Hill, speaking during the public comment portion of a regular board meeting, said, “I was one of the people that vowed the equipment would not come back there, to the swim and racquet club.”
He said a previous request for proposals required the staging area be moved to the Wood Duck section of Ocean Pines.
“That equipment should never be there [the swim and racquet club] and I don’t know under whose watch that was changed, but the board I was on made that agreement, and that’s the bid we put out and that’s the bid we voted on,” Hill said.
In an email to the board on Friday, Hill attached pre-bid minutes and drawings “identifying staging for the current bulkhead work adjacent to Wood Duck.”
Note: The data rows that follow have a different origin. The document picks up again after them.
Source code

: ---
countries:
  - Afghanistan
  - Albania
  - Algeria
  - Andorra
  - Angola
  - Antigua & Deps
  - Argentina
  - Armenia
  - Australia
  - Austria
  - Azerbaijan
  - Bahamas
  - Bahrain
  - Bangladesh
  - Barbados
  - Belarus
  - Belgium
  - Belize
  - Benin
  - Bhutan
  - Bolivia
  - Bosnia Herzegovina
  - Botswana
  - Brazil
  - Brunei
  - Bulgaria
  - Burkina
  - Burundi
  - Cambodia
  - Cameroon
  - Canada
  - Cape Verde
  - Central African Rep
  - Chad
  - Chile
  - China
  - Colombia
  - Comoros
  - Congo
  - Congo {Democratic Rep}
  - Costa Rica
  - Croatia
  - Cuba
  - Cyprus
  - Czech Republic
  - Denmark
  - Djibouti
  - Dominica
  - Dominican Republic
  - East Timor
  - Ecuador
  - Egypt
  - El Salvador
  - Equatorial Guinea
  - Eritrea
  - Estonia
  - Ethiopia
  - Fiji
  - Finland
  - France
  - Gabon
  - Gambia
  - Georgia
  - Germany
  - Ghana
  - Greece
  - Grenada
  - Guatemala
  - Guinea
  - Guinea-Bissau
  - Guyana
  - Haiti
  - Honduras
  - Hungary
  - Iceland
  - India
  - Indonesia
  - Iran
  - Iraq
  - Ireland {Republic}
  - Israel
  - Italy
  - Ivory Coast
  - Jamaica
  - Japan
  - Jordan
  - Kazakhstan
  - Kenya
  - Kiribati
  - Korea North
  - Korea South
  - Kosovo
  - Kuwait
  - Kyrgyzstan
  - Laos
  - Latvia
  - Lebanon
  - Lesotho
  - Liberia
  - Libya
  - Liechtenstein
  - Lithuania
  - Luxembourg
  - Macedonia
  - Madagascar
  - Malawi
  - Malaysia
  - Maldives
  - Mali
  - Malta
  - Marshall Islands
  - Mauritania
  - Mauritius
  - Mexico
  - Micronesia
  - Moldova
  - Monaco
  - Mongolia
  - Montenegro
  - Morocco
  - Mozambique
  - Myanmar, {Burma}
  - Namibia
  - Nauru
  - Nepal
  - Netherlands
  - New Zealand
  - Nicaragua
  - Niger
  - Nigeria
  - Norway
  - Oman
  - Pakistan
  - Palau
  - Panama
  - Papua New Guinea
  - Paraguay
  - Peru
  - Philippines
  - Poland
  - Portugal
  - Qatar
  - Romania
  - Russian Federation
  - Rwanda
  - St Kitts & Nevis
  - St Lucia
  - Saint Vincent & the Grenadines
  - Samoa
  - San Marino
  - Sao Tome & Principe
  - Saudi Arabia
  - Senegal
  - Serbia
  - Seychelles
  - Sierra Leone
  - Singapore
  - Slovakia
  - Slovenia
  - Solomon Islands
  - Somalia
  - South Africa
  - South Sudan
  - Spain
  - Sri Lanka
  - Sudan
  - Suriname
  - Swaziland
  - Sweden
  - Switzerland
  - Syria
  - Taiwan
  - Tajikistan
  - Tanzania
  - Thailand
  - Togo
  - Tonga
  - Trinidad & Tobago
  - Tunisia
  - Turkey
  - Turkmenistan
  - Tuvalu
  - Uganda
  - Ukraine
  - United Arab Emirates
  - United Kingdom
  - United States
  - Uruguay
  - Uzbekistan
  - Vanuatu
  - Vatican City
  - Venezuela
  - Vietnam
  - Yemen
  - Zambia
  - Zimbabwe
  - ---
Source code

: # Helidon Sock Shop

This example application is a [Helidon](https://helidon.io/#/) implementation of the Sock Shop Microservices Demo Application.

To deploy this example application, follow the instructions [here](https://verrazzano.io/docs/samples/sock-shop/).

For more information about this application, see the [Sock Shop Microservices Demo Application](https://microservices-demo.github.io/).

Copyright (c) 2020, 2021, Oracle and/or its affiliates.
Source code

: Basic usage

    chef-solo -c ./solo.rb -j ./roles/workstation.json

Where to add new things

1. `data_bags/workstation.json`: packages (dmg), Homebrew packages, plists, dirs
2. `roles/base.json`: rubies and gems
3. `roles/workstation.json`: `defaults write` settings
“At the time, use of the staging area was identified as ‘day use’, for basically [bringing] materials in and out,” Hill said in the email. “I am not sure who changed this after the bid, but nowhere was S&R even suggested. Given the work area, one would think using that as a staging area would have added extra costs to the project, as now equipment and materials have to traverse under the 90 bridge and are quite a distance away.”
However, Moroney, in an email reply to Hill on Monday that was forwarded to local media said, “I truly wish it were as simple as the documents you provided indicated.” He instead offered a timeline of “what transpired regarding the bulkhead situation.”
According to Moroney, the board explored the subject last September and October as it was “cleaning up a number of matters dealing with contracts.” Hill resigned from the board last September.
Moroney said Ocean Pines had entered into an agreement with Hi-Tide Marine Construction Oct. 5, 2016 and that Hill, rather than Association President Tom Herrick, had signed off on the deal. Moroney said that was “approximately four months before the documents [Hill] referenced existed.”
“It does not appear the board approved that contract nor any indication the contract had been subject to legal review,” Moroney said. “The contract was for a 5-year term and provided that Ocean Pines would pay for work that it directed Hi-Tide to perform. Further, the contract also provided that Hi-Tide would be the preferred contractor for Ocean Pines, and that Hi-Tide would perform ‘all work for OPA during the contract period.’
“There was no definition of ‘preferred contractor’ or ‘all work,’ and there was no specific termination provision. The contract did contemplate a possible future cancellation, however the language was so vague that it could be interpreted in multiple ways. So OPA at the time of issuance of the documents you provided was already under contract to Hi-Tide for a term of five years.”
According to Moroney, on July 28, 2017 the board awarded a one-year contract to Hi-Tide with “with a potential two-year extension.”
“Obviously, one would wonder if we have a five-year contract with Hi-Tide, why would we enter a new contract with the same company? It does not appear the board was aware of the terms and conditions or, from what I am led to believe, even the existence of the 10/5/16 contract and as such considered this motion the agreement going forward,” Moroney said. “As you may be aware, no contract based on that motion was ever entered into, nor were negotiations conducted, with Hi-Tide while you were AGM or after you resigned.”
Around September or October of last year, Moroney said, Ocean Pines approached Hi-Tide and negotiated an agreement to terminate the five-year contract. That was replaced with a project agreement that would be extended on a case-by-case basis until a formal process could be established.
“That new project agreement provided sound terms and conditions which protected OPA and that were absent, vague or weak from the previous agreement,” Moroney added.
He said the association was preparing to release a new request for bids to include pricing options for continued use of the swim and racquet club, use only from October through April, and for not using the area at all.
“We will also be inquiring about possible other non-intrusive staging areas,” Moroney said. “Hopefully, we can get pricing for multiple options regarding staging and a decision can be made that works for all.”